***** Supplied data *****

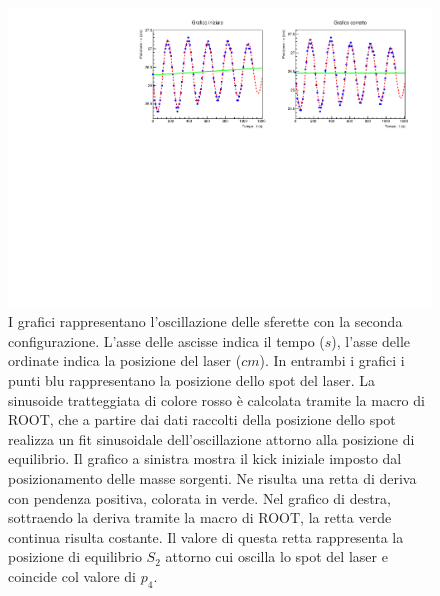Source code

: \documentclass{article}
\begin{document}
\begin{figure}[ht!]
    \centering
    \includegraphics[width=1\linewidth]{images/graphS2.pdf}
    \caption{I grafici rappresentano l'oscillazione delle sferette con la seconda configurazione. L'asse delle ascisse indica il tempo ($s$), l'asse delle ordinate indica la posizione del laser ($cm$). In entrambi i grafici i punti blu rappresentano la posizione dello spot del laser. La sinusoide tratteggiata di colore rosso è calcolata tramite la macro di ROOT, che a partire dai dati raccolti della posizione dello spot realizza un fit sinusoidale dell'oscillazione attorno alla posizione di equilibrio. Il grafico a sinistra mostra il kick iniziale imposto dal posizionamento delle masse sorgenti. Ne risulta una retta di deriva con pendenza positiva, colorata in verde. Nel grafico di destra, sottraendo la deriva tramite la macro di ROOT, la retta verde continua risulta costante. Il valore di questa retta rappresenta la posizione di equilibrio $S_2$ attorno cui oscilla lo spot del laser e coincide col valore di $p_4$.}
    \label{fig:graph_2}
\end{figure}

\newpage
\end{document}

*****

▸ Directions
An exact reproduction of the data is needed, with no pictures included.

▸ Answer to this task
Source code

: \documentclass{article}
\begin{document}
\begin{figure}[ht!]
    \centering
    \includegraphics[width=1\linewidth]{images/graphS2.pdf}
    \caption{I grafici rappresentano l'oscillazione delle sferette con la seconda configurazione. L'asse delle ascisse indica il tempo ($s$), l'asse delle ordinate indica la posizione del laser ($cm$). In entrambi i grafici i punti blu rappresentano la posizione dello spot del laser. La sinusoide tratteggiata di colore rosso è calcolata tramite la macro di ROOT, che a partire dai dati raccolti della posizione dello spot realizza un fit sinusoidale dell'oscillazione attorno alla posizione di equilibrio. Il grafico a sinistra mostra il kick iniziale imposto dal posizionamento delle masse sorgenti. Ne risulta una retta di deriva con pendenza positiva, colorata in verde. Nel grafico di destra, sottraendo la deriva tramite la macro di ROOT, la retta verde continua risulta costante. Il valore di questa retta rappresenta la posizione di equilibrio $S_2$ attorno cui oscilla lo spot del laser e coincide col valore di $p_4$.}
    \label{fig:graph_2}
\end{figure}

\newpage
\end{document}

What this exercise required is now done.